VERBORGENE MODERNE – Fascination of the occult around 1900 / Leopold Museum, Vienna

Ferdinand Hodler, Blick ins Unendliche III, 1903/1904 © Musée cantonal des Beaux-Arts de Lausanne, Foto: Musée cantonal des Beaux-Arts de Lausanne

04.09.2025 – 18.01.2026

At the end of the 19th century, many aspired to a new life close to nature. The Viennese Secessionists indulged in Wagner’s ideal of the Gesamtkunstwerk. Modern theosophy, influenced by the Far East, found its way to the vegetarian regulars’ tables of Viennese intellectuals. Marie Lang, women’s rights activist and promoter of the social reform settlement movement, also came from a theosophical background; her son Erwin Lang captured the expressive dance of the Wiesenthal sisters in paintings. Spiritualism offered further niches for women: Gertrude Honzatko-Mediz created mediumistic drawings. In neighbouring countries, trance states were recorded by established painters such as Albert von Keller and Gabriel von Max.
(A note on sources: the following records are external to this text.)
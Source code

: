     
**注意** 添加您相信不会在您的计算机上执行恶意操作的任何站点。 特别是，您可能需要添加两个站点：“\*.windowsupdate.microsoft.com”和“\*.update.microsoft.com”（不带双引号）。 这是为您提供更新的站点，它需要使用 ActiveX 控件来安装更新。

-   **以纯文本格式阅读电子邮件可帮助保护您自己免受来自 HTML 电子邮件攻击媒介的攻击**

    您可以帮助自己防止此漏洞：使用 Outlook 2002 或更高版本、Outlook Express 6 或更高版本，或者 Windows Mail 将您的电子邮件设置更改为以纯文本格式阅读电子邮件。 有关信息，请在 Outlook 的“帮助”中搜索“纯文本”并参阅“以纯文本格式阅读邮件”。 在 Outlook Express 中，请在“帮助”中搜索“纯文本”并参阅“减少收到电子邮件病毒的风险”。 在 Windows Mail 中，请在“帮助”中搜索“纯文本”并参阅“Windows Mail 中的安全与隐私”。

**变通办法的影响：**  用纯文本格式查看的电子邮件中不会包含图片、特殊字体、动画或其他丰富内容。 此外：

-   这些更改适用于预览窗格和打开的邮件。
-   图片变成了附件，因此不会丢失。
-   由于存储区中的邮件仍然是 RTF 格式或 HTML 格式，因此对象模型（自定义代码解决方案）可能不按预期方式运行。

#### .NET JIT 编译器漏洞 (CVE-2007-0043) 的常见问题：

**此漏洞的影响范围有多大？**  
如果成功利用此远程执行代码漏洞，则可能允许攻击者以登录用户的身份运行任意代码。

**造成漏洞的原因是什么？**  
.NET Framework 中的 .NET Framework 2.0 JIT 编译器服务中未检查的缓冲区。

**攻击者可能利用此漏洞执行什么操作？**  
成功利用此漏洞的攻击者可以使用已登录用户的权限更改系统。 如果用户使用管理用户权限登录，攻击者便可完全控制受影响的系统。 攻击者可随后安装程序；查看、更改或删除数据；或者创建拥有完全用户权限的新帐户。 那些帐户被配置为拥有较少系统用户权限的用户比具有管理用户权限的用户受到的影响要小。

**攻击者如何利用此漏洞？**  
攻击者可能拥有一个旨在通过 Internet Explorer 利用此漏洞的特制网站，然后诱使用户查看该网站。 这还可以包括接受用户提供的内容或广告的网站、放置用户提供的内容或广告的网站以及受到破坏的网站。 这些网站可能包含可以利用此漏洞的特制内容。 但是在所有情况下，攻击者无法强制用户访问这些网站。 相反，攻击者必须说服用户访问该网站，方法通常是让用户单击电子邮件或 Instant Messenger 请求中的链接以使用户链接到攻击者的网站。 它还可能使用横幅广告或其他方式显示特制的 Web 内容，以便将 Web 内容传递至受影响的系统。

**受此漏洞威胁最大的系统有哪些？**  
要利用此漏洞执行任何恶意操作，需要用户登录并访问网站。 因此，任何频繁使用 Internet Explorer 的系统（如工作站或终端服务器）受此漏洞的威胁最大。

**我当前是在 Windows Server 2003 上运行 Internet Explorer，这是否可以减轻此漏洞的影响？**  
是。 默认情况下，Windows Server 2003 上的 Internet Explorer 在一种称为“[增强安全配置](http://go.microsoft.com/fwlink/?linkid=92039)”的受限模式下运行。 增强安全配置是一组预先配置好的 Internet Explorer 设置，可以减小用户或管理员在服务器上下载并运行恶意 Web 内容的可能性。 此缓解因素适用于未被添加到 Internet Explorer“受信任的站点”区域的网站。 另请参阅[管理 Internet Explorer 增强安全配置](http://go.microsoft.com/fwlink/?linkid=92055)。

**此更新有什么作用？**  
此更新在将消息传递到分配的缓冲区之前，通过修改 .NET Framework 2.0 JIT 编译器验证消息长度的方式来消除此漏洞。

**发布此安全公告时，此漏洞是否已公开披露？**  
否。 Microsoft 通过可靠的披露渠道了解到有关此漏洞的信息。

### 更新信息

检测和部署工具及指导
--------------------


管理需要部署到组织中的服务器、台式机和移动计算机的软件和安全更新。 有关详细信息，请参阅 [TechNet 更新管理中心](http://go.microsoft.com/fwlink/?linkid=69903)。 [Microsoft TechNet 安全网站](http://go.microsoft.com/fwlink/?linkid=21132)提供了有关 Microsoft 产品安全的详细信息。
Richard Gerstl, Arnold Schönberg, Egon Schiele, Oskar Kokoschka and Max Oppenheimer understood their models as auratic apparitions. Modern psychology was synthesised with somnambulistic intuitions. The emergence of abstract painting would hardly have been conceivable without the influence of occultist literature. For the first time in Vienna, the search for the New Man will be thematised in a major survey exhibition without excluding dark aspects of magical thinking. In this sense, the Hidden Modernity project also makes a contribution to the critique of the present.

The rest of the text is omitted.